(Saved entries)
────

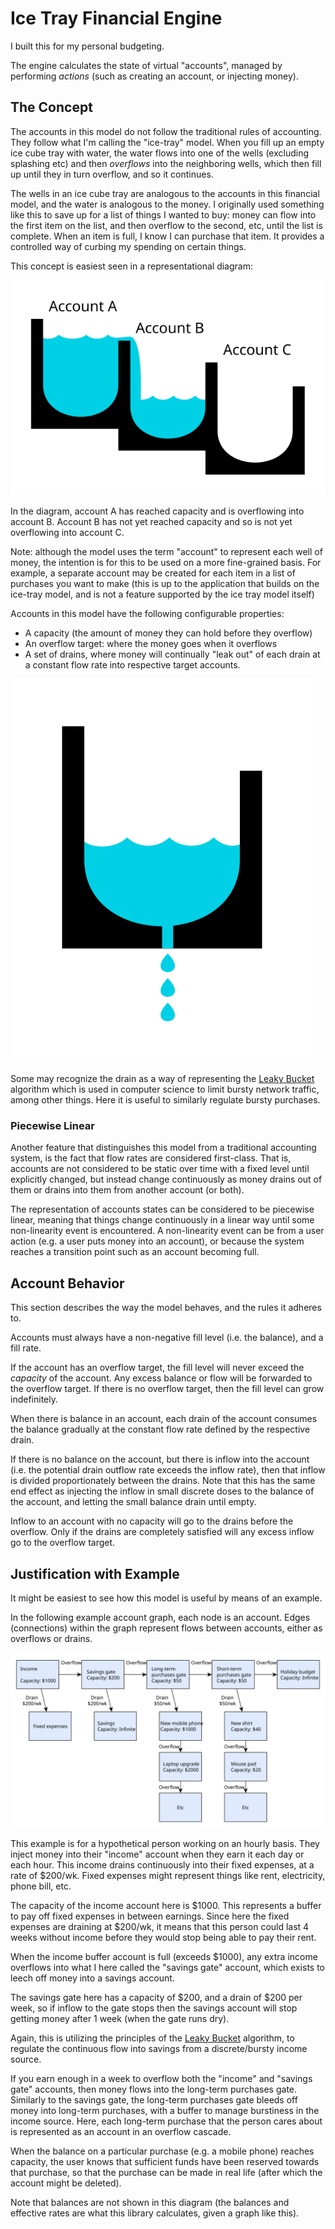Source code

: # Ice Tray Financial Engine

I built this for my personal budgeting.

The engine calculates the state of virtual "accounts", managed by performing _actions_ (such as creating an account, or injecting money).

## The Concept

The accounts in this model do not follow the traditional rules of accounting. They follow what I'm calling the "ice-tray" model. When you fill up an empty ice cube tray with water, the water flows into one of the wells (excluding splashing etc) and then _overflows_ into the neighboring wells, which then fill up until they in turn overflow, and so it continues.

The wells in an ice cube tray are analogous to the accounts in this financial model, and the water is analogous to the money. I originally used something like this to save up for a list of things I wanted to buy: money can flow into the first item on the list, and then overflow to the second, etc, until the list is complete. When an item is full, I know I can purchase that item. It provides a controlled way of curbing my spending on certain things.

This concept is easiest seen in a representational diagram:

![alt text](docs/images/well-cascade.svg)

In the diagram, account A has reached capacity and is overflowing into account B. Account B has not yet reached capacity and so is not yet overflowing into account C.

Note: although the model uses the term "account" to represent each well of money, the intention is for this to be used on a more fine-grained basis. For example, a separate account may be created for each item in a list of purchases you want to make (this is up to the application that builds on the ice-tray model, and is not a feature supported by the ice tray model itself)

Accounts in this model have the following configurable properties:

 - A capacity (the amount of money they can hold before they overflow)
 - An overflow target: where the money goes when it overflows
 - A set of drains, where money will continually "leak out" of each drain at a constant flow rate into respective target accounts.

![alt text](docs/images/account-properties.svg)

Some may recognize the drain as a way of representing the [Leaky Bucket](https://en.wikipedia.org/wiki/Leaky_bucket) algorithm which is used in computer science to limit bursty network traffic, among other things. Here it is useful to similarly regulate bursty purchases.

### Piecewise Linear

Another feature that distinguishes this model from a traditional accounting system, is the fact that flow rates are considered first-class. That is, accounts are not considered to be static over time with a fixed level until explicitly changed, but instead change continuously as money drains out of them or drains into them from another account (or both).

The representation of accounts states can be considered to be piecewise linear, meaning that things change continuously in a linear way until some non-linearity event is encountered. A non-linearity event can be from a user action (e.g. a user puts money into an account), or because the system reaches a transition point such as an account becoming full.

## Account Behavior

This section describes the way the model behaves, and the rules it adheres to.

Accounts must always have a non-negative fill level (i.e. the balance), and a fill rate.

If the account has an overflow target, the fill level will never exceed the _capacity_ of the account. Any excess balance or flow will be forwarded to the overflow target. If there is no overflow target, then the fill level can grow indefinitely.

When there is balance in an account, each drain of the account consumes the balance gradually at the constant flow rate defined by the respective drain.

If there is no balance on the account, but there is inflow into the account (i.e. the potential drain outflow rate exceeds the inflow rate), then that inflow is divided proportionately between the drains. Note that this has the same end effect as injecting the inflow in small discrete doses to the balance of the account, and letting the small balance drain until empty.

Inflow to an account with no capacity will go to the drains before the overflow. Only if the drains are completely satisfied will any excess inflow go to the overflow target.

## Justification with Example

It might be easiest to see how this model is useful by means of an example.

In the following example account graph, each node is an account. Edges (connections) within the graph represent flows between accounts, either as overflows or drains.

![alt text](docs/images/example-account-structure.svg)

This example is for a hypothetical person working on an hourly basis. They inject money into their "income" account when they earn it each day or each hour. This income drains continuously into their fixed expenses, at a rate of $200/wk. Fixed expenses might represent things like rent, electricity, phone bill, etc.

The capacity of the income account here is $1000. This represents a buffer to pay off fixed expenses in between earnings. Since here the fixed expenses are draining at $200/wk, it means that this person could last 4 weeks without income before they would stop being able to pay their rent.

When the income buffer account is full (exceeds $1000), any extra income overflows into what I here called the "savings gate" account, which exists to leech off money into a savings account.

The savings gate here has a capacity of $200, and a drain of $200 per week, so if inflow to the gate stops then the savings account will stop getting money after 1 week (when the gate runs dry).

Again, this is utilizing the principles of the [Leaky Bucket](https://en.wikipedia.org/wiki/Leaky_bucket) algorithm, to regulate the continuous flow into savings from a discrete/bursty income source.

If you earn enough in a week to overflow both the "income" and "savings gate" accounts, then money flows into the long-term purchases gate. Similarly to the savings gate, the long-term purchases gate bleeds off money into long-term purchases, with a buffer to manage burstiness in the income source. Here, each long-term purchase that the person cares about is represented as an account in an overflow cascade.

When the balance on a particular purchase (e.g. a mobile phone) reaches capacity, the user knows that sufficient funds have been reserved towards that purchase, so that the purchase can be made in real life (after which the account might be deleted).

Note that balances are not shown in this diagram (the balances and effective rates are what this library calculates, given a graph like this).

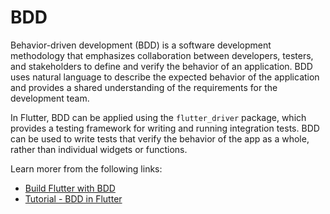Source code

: # BDD

Behavior-driven development (BDD) is a software development methodology that emphasizes collaboration between developers, testers, and stakeholders to define and verify the behavior of an application. BDD uses natural language to describe the expected behavior of the application and provides a shared understanding of the requirements for the development team.

In Flutter, BDD can be applied using the `flutter_driver` package, which provides a testing framework for writing and running integration tests. BDD can be used to write tests that verify the behavior of the app as a whole, rather than individual widgets or functions.

Learn morer from the following links:

- [Build Flutter with BDD](https://medium.com/tide-engineering-team/build-flutter-with-bdd-b4507170a2fe)
- [Tutorial - BDD in Flutter](https://www.youtube.com/watch?v=Kwvsc31FE_8)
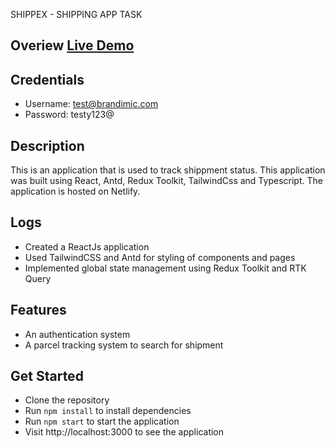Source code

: SHIPPEX - SHIPPING APP TASK

## Overiew [Live Demo](https://nkwo-shippex.netlify.app/)

## Credentials

- Username: test@brandimic.com
- Password: testy123@

## Description

This is an application that is used to track shippment status. This application was built using React, Antd, Redux Toolkit, TailwindCss and Typescript. The application is hosted on Netlify.

## Logs

- Created a ReactJs application
- Used TailwindCSS and Antd for styling of components and pages
- Implemented global state management using Redux Toolkit and RTK Query

## Features

- An authentication system
- A parcel tracking system to search for shipment

## Get Started

- Clone the repository
- Run `npm install` to install dependencies
- Run `npm start` to start the application
- Visit http://localhost:3000 to see the application

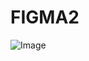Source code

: # FIGMA2

![Image](https://github.com/user-attachments/assets/c6cf76c3-4ac8-468d-ac6a-2258d60b2e61)
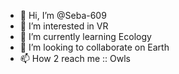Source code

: - 👋 Hi, I’m @Seba-609
- 👀 I’m interested in VR
- 🌱 I’m currently learning Ecology
- 💞️ I’m looking to collaborate on Earth
- 📫 How 2 reach me :: Owls

<!---
Seba-609/Seba-609 is a ✨ special ✨ repository because its `README.md` (this file) appears on your GitHub profile.
You can click the Preview link to take a look at your changes.
--->

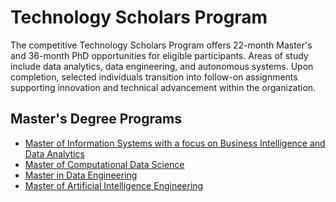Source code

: # Technology Scholars Program

The competitive Technology Scholars Program offers 22-month Master's and 36-month PhD opportunities for eligible participants. Areas of study include data analytics, data engineering, and autonomous systems. Upon completion, selected individuals transition into follow-on assignments supporting innovation and technical advancement within the organization.

## Master's Degree Programs

- <a href="#" target="_blank" rel="noopener noreferrer">Master of Information Systems with a focus on Business Intelligence and Data Analytics</a>
- <a href="#" target="_blank" rel="noopener noreferrer">Master of Computational Data Science</a>
- <a href="#" target="_blank" rel="noopener noreferrer">Master in Data Engineering</a>
- <a href="#" target="_blank" rel="noopener noreferrer">Master of Artificial Intelligence Engineering</a>

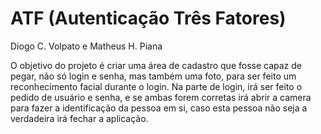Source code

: # ATF (Autenticação Três Fatores)
Diogo C. Volpato e Matheus H. Piana

  O objetivo do projeto é criar uma área de cadastro que fosse capaz de pegar, não só login e senha, mas também uma foto, para ser feito um reconhecimento facial durante o login. Na parte de login, irá ser feito o pedido de usuário e senha, e se ambas forem corretas irá abrir a camera para fazer a identificação da pessoa em si, caso esta pessoa não seja a verdadeira irá fechar a aplicação.
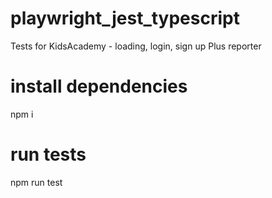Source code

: # playwright_jest_typescript
Tests for KidsAcademy - loading, login, sign up
Plus reporter

# install dependencies
npm i

# run tests
npm run test
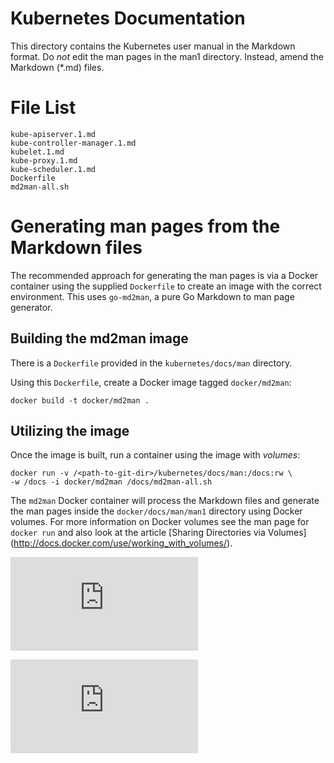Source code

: Kubernetes Documentation
====================

This directory contains the Kubernetes user manual in the Markdown format.
Do *not* edit the man pages in the man1 directory. Instead, amend the
Markdown (*.md) files.

# File List

	kube-apiserver.1.md
	kube-controller-manager.1.md
	kubelet.1.md
	kube-proxy.1.md
	kube-scheduler.1.md
	Dockerfile
	md2man-all.sh

# Generating man pages from the Markdown files

The recommended approach for generating the man pages is via a Docker
container using the supplied `Dockerfile` to create an image with the correct
environment. This uses `go-md2man`, a pure Go Markdown to man page generator.

## Building the md2man image

There is a `Dockerfile` provided in the `kubernetes/docs/man` directory.

Using this `Dockerfile`, create a Docker image tagged `docker/md2man`:

    docker build -t docker/md2man .

## Utilizing the image

Once the image is built, run a container using the image with *volumes*:

    docker run -v /<path-to-git-dir>/kubernetes/docs/man:/docs:rw \
    -w /docs -i docker/md2man /docs/md2man-all.sh

The `md2man` Docker container will process the Markdown files and generate
the man pages inside the `docker/docs/man/man1` directory using
Docker volumes. For more information on Docker volumes see the man page for
`docker run` and also look at the article [Sharing Directories via Volumes]
(http://docs.docker.com/use/working_with_volumes/).


[![Analytics](https://kubernetes-site.appspot.com/UA-36037335-10/GitHub/docs/man/README.md?pixel)]()


[![Analytics](https://kubernetes-site.appspot.com/UA-36037335-10/GitHub/release-0.20.0/docs/man/README.md?pixel)]()
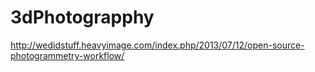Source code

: # 3dPhotograpphy

http://wedidstuff.heavyimage.com/index.php/2013/07/12/open-source-photogrammetry-workflow/
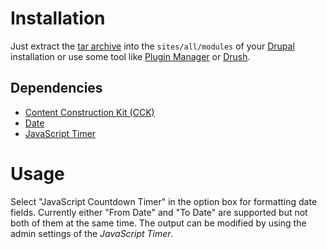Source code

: Installation
============

Just extract the [tar archive](http://livoris.de/releases/jstimerdateformatter-6.x-1.0.tar.gz) into the `sites/all/modules` of your [Drupal](http://drupal.org/) installation or use some tool like [Plugin Manager](http://drupal.org/project/plugin_manager) or [Drush](http://drupal.org/project/drush).

Dependencies
------------

*  [Content Construction Kit (CCK)](http://drupal.org/project/cck)
*  [Date](http://drupal.org/project/date)
*  [JavaScript Timer](http://drupal.org/project/jstimer)

Usage
=====

Select "JavaScript Countdown Timer" in the option box for formatting date fields. Currently either "From Date" and "To Date" are supported but not both of them at the same time. The output can be modified by using the admin settings of the *JavaScript Timer*.

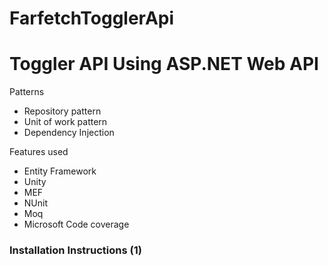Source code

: # FarfetchTogglerApi

# Toggler API Using ASP.NET Web API

Patterns
<ul>
<li>Repository pattern</li>
<li>Unit of work pattern</li>
<li>Dependency Injection</li>
</ul>

Features used

<ul>
<li>Entity Framework</li>
<li>Unity</li>
<li>MEF</li>
<li>NUnit</li>
<li>Moq</li>
<li>Microsoft Code coverage</li>
</ul>


<h3>Installation Instructions (1)</h3>
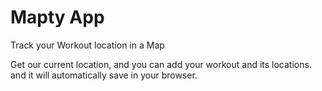 # Mapty App
 Track your Workout location in a Map

Get our current location, and you can add your workout and its locations.
and it will automatically save in your browser.
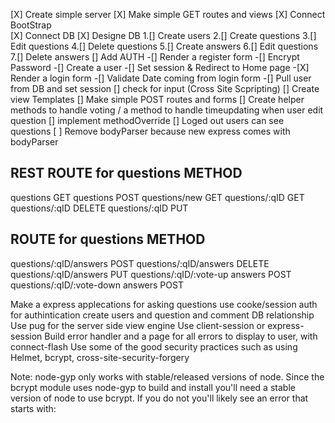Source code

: [X] Create simple server
[X] Make simple GET routes and views
[X] Connect BootStrap  
[X] Connect DB
[X] Designe DB
1.[] Create users
2.[] Create questions
3.[] Edit questions
4.[] Delete questions
5.[] Create answers
6.[] Edit questions
7.[] Delete answers
[] Add AUTH
-[] Render a register form
-[] Encrypt Password
-[] Create a user
-[] Set session & Redirect to Home page -[X] Render a login form
-[] Validate Date coming from login form
-[] Pull user from DB and set session
[] check for input (Cross Site Scpripting)
[] Create view Templates
[] Make simple POST routes and forms
[] Create helper methods to handle voting / a method to handle timeupdating when user edit question
[] implement methodOverride
[] Loged out users can see questions
[ ] Remove bodyParser because new express comes with bodyParser

## REST ROUTE for questions METHOD

questions GET
questions POST
questions/new GET
questions/:qID GET
questions/:qID DELETE
questions/:qID PUT

## ROUTE for questions METHOD

questions/:qID/answers POST
questions/:qID/answers DELETE
questions/:qID/answers PUT
questions/:qID/:vote-up answers POST
questions/:qID/:vote-down answers POST

<!-- just Some ideas -->

Make a express applecations for asking questions
use cooke/session auth for authintication
create users and question and comment DB relationship
Use pug for the server side view engine
Use client-session or express-session
Build error handler and a page for all errors to display to user, with connect-flash
Use some of the good security practices such as using Helmet, bcrypt, cross-site-security-forgery

Note: node-gyp only works with stable/released versions of node. Since the bcrypt module uses node-gyp to build and install 
you'll need a stable version of node to use bcrypt. If you do not you'll likely see an error that starts with:
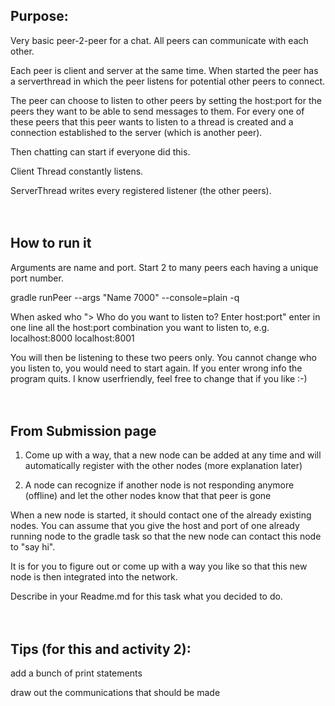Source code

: ## Purpose:
Very basic peer-2-peer for a chat. All peers can communicate with each other. 

Each peer is client and server at the same time. 
When started the peer has a serverthread in which the peer listens for potential other peers to connect.

The peer can choose to listen to other peers by setting the host:port for the peers they want to be able to send messages to them. For every one of these peers that this peer wants to listen to a thread is created and a connection established to the server (which is another peer).

Then chatting can start if everyone did this. 

Client Thread constantly listens.

ServerThread writes every registered listener (the other peers). 
</br></br></br>



## How to run it

Arguments are name and port. Start 2 to many peers each having a unique port number. 

gradle runPeer --args "Name 7000" --console=plain -q

When asked who "> Who do you want to listen to? Enter host:port"
enter in one line all the host:port combination you want to listen to, e.g.
localhost:8000 localhost:8001

You will then be listening to these two peers only. You cannot change who you listen to, 
you would need to start again. If you enter wrong info the program quits. 
I know userfriendly, feel free to change that if you like :-)
</br></br></br>

## From Submission page

1. Come up with a way, that a new node can be added at any time and will automatically 
	register with the other nodes (more explanation later)

2. A node can recognize if another node is not responding anymore (offline) and let the
	other nodes know that that peer is gone


When a new node is started, it should contact one of the already existing nodes. You can
assume that you give the host and port of one already running node to the gradle task so
that the new node can contact this node to "say hi".

It is for you to figure out or come up with a way you like so that this new node is then
integrated into the network.

Describe in your Readme.md for this task what you decided to do.
</br></br></br>



## Tips (for this and activity 2):

add a bunch of print statements

draw out the communications that should be made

────

* **Problem statement**
If a line comes after the line with "## The Concept", it stays out; print exactly every line from the start of the entries up to and including that line, but no pictures.

* **Answer for the task**
Source code

: # Ice Tray Financial Engine

I built this for my personal budgeting.

The engine calculates the state of virtual "accounts", managed by performing _actions_ (such as creating an account, or injecting money).

## The Concept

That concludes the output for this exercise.